Posts Tagged ‘timing’

Timing is everything …

January 18, 2012

Interesting op-ed in the WSJ over the weekend: The Truth About Bain and Jobs

The article’s punch line: Job creation and destruction are both relentless. The small difference between the two is what we call prosperity.

Painstaking research by economists Steven J. Davis and John Haltiwanger revealed a side of America’s dynamism that isn’t always pretty.

Between 1977 and 2005, years roughly overlapping Mr. Romney’s business career, some 15% of all jobs were destroyed every year, even as total jobs grew by an average of 2% a year.

Job creation and destruction are both relentless, the authors showed in paper after paper.

The small difference between the two is what we call prosperity.

Good point !

For me, a second point hit very close to home:

Nobody—not even those whose billions were earned in private equity  —envisioned the astounding rise in business values in the gilded ’80s and ’90s.

When Mr.
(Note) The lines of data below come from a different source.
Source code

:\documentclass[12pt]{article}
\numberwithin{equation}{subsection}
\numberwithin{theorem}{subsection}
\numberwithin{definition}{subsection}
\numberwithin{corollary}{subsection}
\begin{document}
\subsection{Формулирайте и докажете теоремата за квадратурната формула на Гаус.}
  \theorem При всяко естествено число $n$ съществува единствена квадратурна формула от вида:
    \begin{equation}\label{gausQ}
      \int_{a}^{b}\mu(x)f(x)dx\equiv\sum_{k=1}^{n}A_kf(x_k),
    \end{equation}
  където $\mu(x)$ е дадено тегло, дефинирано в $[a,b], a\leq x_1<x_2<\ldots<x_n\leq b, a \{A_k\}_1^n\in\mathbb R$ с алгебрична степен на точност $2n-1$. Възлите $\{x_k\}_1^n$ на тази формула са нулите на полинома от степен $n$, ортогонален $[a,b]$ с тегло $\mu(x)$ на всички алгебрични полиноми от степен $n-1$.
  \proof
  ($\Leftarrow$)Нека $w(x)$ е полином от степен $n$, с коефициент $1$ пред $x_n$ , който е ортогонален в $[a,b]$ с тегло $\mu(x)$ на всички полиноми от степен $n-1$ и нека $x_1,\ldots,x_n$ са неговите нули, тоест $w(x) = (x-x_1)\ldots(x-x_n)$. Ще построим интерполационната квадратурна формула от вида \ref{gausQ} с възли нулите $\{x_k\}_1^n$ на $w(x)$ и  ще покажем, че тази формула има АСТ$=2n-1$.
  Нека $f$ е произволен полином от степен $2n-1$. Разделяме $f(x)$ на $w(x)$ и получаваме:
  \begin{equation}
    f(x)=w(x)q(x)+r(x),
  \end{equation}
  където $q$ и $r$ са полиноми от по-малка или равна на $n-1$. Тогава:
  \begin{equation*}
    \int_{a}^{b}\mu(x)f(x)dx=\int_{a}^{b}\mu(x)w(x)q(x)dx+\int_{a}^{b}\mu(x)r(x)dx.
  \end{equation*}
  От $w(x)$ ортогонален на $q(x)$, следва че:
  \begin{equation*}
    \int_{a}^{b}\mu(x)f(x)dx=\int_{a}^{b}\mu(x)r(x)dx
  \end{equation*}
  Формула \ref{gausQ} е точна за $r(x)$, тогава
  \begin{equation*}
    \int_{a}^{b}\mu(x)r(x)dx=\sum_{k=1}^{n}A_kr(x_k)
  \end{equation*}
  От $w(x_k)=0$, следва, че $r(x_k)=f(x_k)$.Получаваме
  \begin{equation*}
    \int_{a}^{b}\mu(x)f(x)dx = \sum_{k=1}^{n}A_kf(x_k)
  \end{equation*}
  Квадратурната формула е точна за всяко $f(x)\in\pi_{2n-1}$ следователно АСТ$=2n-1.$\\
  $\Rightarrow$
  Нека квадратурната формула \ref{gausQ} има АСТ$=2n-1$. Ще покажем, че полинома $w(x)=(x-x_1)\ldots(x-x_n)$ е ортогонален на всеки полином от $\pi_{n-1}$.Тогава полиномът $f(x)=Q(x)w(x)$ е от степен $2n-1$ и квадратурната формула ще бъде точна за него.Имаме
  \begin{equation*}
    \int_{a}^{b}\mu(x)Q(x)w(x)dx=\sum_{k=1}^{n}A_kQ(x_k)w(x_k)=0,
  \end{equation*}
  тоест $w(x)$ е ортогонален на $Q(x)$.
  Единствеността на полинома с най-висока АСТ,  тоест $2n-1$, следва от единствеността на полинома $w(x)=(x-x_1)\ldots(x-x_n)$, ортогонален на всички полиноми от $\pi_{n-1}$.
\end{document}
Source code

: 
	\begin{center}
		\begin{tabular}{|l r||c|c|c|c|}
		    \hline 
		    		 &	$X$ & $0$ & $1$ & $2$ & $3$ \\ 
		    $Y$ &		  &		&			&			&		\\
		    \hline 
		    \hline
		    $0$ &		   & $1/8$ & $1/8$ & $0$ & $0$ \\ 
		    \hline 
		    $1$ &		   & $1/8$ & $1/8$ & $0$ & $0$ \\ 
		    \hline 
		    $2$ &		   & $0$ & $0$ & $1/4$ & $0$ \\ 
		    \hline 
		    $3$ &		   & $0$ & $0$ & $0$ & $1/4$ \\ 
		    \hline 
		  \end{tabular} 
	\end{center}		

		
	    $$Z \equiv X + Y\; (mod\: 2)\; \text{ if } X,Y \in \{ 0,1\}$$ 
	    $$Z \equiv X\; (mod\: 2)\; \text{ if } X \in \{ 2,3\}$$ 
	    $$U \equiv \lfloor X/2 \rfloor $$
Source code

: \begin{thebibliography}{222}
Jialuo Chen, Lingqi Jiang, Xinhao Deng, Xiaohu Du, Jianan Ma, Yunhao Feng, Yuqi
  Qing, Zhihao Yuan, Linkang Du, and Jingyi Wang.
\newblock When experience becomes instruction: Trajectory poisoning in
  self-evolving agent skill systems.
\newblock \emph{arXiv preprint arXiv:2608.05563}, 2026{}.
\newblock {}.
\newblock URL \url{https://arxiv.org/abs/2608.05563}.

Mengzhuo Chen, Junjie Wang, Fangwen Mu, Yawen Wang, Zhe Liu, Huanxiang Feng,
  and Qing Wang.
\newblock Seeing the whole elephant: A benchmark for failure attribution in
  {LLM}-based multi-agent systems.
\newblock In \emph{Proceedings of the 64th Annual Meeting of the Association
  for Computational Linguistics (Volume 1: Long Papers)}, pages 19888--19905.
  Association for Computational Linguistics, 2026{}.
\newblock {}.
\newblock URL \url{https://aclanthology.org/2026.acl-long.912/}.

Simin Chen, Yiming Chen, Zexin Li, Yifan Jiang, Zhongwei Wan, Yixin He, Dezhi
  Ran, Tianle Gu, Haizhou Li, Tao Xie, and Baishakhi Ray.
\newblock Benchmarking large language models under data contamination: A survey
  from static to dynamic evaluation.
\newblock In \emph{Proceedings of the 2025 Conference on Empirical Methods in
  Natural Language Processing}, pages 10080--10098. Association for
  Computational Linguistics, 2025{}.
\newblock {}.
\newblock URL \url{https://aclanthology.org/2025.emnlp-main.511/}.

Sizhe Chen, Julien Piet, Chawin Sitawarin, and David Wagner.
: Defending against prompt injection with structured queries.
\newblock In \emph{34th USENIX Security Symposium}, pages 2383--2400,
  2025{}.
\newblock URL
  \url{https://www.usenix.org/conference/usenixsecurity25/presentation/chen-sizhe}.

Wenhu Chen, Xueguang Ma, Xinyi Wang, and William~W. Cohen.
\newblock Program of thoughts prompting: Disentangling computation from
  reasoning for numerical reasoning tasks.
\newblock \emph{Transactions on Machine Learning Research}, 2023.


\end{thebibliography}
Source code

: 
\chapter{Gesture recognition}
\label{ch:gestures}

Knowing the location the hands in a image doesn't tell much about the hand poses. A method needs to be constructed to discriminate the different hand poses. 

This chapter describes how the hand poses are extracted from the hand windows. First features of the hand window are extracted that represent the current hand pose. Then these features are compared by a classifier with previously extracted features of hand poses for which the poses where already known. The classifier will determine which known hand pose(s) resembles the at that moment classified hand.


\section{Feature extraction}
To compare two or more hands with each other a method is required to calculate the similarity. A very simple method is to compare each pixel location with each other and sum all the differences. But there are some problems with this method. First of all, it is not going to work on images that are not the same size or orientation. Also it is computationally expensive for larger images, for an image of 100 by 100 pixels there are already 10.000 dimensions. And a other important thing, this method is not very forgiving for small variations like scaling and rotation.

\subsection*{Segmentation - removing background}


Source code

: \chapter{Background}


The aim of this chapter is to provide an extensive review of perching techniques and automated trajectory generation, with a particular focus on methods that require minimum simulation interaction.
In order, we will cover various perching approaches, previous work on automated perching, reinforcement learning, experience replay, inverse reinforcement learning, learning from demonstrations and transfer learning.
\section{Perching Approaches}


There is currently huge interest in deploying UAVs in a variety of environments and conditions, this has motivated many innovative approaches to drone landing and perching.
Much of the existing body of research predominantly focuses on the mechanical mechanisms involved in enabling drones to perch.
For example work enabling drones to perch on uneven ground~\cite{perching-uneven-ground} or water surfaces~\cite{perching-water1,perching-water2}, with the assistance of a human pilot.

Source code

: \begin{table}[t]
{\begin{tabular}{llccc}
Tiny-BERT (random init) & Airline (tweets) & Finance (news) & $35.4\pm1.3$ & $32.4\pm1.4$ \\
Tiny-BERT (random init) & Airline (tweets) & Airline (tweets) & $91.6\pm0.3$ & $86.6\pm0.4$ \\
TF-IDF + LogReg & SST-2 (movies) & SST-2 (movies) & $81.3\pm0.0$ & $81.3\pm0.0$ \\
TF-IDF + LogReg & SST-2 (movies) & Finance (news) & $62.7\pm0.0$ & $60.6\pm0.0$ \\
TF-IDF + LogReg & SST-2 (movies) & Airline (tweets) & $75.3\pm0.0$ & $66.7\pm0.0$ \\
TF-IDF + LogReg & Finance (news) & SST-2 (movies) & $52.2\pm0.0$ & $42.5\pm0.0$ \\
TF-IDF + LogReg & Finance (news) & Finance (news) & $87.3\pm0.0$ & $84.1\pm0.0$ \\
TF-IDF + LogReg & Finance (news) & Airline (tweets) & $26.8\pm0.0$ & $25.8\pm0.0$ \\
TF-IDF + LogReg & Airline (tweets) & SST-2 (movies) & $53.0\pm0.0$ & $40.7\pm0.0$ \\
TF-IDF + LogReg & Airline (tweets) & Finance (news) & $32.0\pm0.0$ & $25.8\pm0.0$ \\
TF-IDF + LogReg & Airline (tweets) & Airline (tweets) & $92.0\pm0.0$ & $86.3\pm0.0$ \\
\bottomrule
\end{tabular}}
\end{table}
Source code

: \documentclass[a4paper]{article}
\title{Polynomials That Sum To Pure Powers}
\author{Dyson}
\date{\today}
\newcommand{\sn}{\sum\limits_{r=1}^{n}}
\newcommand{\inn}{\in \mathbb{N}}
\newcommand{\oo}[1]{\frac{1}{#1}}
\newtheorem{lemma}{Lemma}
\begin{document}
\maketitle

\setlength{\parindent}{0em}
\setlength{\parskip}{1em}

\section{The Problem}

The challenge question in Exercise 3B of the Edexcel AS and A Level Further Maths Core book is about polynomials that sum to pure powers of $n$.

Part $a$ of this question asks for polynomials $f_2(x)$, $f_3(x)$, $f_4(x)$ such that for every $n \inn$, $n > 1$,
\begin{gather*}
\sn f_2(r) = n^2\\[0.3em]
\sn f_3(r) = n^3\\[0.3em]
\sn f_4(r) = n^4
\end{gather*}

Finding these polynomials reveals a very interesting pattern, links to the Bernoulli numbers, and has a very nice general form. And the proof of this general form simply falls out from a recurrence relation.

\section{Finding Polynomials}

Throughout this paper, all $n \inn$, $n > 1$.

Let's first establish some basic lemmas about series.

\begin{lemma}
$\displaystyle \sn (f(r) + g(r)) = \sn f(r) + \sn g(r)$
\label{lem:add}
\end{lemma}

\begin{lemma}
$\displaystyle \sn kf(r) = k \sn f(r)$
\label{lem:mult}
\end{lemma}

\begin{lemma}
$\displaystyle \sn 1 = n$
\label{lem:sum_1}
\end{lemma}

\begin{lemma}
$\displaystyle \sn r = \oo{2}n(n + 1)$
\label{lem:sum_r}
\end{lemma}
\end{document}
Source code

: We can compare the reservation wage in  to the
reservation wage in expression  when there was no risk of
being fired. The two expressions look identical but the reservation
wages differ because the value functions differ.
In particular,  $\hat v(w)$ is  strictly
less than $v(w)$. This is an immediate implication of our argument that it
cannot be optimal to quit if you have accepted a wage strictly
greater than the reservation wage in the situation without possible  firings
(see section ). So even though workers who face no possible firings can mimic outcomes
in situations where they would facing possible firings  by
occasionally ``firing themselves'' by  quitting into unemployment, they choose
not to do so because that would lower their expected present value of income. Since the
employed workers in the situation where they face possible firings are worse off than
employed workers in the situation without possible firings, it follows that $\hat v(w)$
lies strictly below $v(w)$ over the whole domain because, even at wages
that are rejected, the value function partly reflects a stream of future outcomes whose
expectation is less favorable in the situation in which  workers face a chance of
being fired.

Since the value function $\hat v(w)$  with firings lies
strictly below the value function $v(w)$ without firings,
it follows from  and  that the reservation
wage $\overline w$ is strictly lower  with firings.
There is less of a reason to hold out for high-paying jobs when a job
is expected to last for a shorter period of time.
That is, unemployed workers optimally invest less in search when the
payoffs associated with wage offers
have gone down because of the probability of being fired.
Romney was asked by his boss to start Bain Capital in 1983, the Dow was at 1086.50.

When he left on Feb. 11, 1999 to run the Olympics, it was 9363.46.

His is not the only recent fortune owed partly to this accident of timing (Warren Buffett’s and many others come to mind).

Indeed, if we’re being honest, Mitt here is representative of a generation of professionals whose serendipity it was to have spent the 1970s on our education and then to be spit into the job market just as one of history’s great economic liftoffs was taking place.

But, when private-equity investors sniff a profit opportunity, they are probabusually one step ahead of everybody else.

Of course, I like the swipe at Warren Buffett who, in my opinion, is way over-rated.

But, the author reminds me that I owe a lot to timing, too.

As Grandma Homa used to say: “Sometimes it’s better to be lucky than to be smart.”